If a line of the records contains the string "gastric", copy it out.

• RECORD EXCERPTS:
__________________________________________________
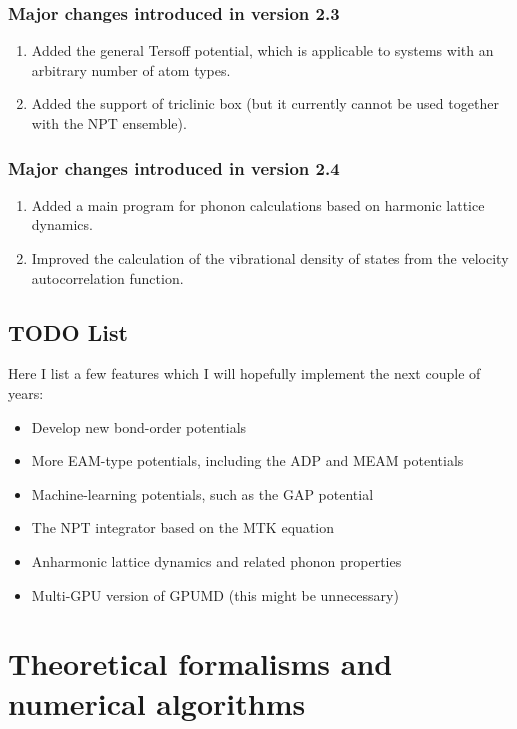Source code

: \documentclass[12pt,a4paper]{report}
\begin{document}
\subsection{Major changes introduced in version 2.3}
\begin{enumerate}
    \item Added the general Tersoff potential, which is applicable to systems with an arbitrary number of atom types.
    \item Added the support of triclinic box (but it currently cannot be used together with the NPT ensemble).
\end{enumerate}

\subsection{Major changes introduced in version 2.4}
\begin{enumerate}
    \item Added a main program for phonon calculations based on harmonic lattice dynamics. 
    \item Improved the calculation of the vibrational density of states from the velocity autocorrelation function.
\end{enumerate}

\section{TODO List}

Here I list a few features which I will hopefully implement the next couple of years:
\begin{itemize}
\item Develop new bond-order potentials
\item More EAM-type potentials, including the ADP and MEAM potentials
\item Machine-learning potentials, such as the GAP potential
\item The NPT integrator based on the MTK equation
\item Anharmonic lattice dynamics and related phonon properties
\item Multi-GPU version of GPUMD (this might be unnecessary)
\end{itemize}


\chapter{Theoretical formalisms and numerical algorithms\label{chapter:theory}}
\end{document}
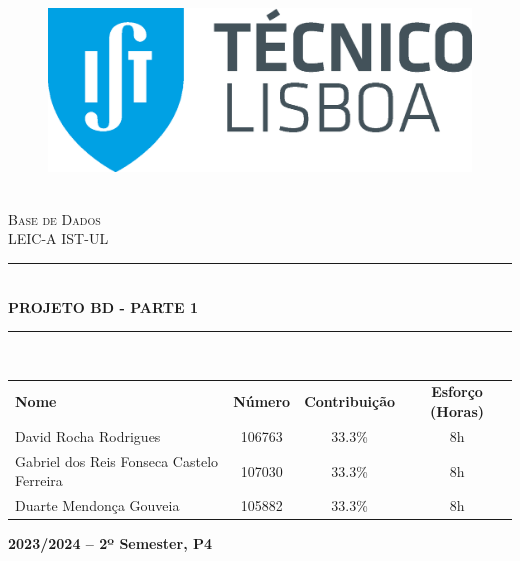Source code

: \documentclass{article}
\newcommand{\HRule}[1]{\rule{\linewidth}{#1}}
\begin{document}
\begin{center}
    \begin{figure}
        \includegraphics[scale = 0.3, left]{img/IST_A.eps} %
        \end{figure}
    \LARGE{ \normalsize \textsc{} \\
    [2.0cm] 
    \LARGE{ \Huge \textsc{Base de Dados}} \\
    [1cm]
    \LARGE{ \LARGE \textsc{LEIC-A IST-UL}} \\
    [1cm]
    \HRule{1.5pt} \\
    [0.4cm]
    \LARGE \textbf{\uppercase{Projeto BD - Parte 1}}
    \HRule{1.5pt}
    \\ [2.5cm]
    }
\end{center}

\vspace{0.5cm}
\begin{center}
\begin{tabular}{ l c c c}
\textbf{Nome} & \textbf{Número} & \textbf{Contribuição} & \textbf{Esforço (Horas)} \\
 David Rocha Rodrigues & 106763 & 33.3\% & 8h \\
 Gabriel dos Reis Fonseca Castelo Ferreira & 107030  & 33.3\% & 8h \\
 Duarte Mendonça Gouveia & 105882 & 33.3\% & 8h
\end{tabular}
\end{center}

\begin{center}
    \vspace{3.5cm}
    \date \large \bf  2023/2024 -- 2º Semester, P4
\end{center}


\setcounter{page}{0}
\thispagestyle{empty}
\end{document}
__________________________________________________
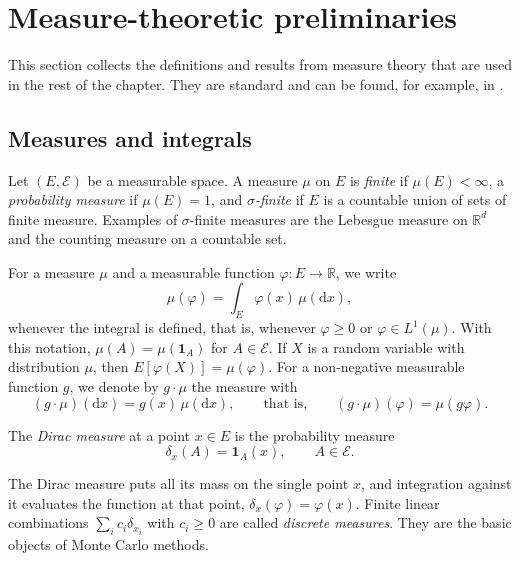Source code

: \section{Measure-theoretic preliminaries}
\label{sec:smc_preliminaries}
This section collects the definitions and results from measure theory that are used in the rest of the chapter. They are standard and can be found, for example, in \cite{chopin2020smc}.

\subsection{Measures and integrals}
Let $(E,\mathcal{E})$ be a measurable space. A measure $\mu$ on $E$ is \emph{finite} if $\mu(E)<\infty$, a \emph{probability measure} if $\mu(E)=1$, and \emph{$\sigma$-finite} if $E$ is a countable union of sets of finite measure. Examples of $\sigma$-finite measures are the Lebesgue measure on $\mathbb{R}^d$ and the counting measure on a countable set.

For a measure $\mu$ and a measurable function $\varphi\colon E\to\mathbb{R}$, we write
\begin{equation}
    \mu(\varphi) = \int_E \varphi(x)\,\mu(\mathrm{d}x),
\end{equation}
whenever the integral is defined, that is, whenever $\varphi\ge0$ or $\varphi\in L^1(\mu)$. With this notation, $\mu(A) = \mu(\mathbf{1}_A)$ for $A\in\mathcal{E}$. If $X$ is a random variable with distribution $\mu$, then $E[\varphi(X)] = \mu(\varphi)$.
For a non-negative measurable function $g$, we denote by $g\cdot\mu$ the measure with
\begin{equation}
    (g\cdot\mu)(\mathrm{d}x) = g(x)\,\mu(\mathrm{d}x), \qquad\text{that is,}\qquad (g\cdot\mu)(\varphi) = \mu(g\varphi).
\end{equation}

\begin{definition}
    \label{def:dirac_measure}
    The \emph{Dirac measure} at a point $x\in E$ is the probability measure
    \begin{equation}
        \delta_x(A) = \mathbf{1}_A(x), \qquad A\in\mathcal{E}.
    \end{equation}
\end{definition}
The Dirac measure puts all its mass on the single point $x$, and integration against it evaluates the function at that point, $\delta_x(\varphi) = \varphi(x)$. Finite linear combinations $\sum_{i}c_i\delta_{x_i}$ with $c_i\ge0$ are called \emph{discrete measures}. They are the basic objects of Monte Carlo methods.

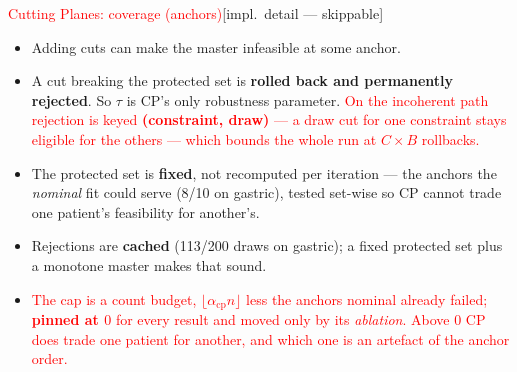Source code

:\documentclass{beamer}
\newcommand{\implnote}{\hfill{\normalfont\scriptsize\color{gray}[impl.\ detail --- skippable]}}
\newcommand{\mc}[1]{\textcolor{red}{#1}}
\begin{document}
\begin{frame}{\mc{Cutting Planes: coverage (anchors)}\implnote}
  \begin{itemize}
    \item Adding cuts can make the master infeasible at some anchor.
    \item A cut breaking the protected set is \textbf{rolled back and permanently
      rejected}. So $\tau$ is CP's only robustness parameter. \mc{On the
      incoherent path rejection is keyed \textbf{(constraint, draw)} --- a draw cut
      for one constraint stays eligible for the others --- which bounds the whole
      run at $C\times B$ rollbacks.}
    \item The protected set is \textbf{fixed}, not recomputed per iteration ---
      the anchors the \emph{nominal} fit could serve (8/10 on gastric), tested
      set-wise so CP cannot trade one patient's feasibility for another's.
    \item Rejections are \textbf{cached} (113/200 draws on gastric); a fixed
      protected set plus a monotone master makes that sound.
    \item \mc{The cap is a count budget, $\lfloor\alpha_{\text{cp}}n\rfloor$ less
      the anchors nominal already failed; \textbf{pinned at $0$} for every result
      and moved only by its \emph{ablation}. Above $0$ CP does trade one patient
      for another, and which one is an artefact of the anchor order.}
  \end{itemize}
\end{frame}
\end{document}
__________________________________________________
• EXERCISE SOLUTION:
      the anchors the \emph{nominal} fit could serve (8/10 on gastric), tested
    \item Rejections are \textbf{cached} (113/200 draws on gastric); a fixed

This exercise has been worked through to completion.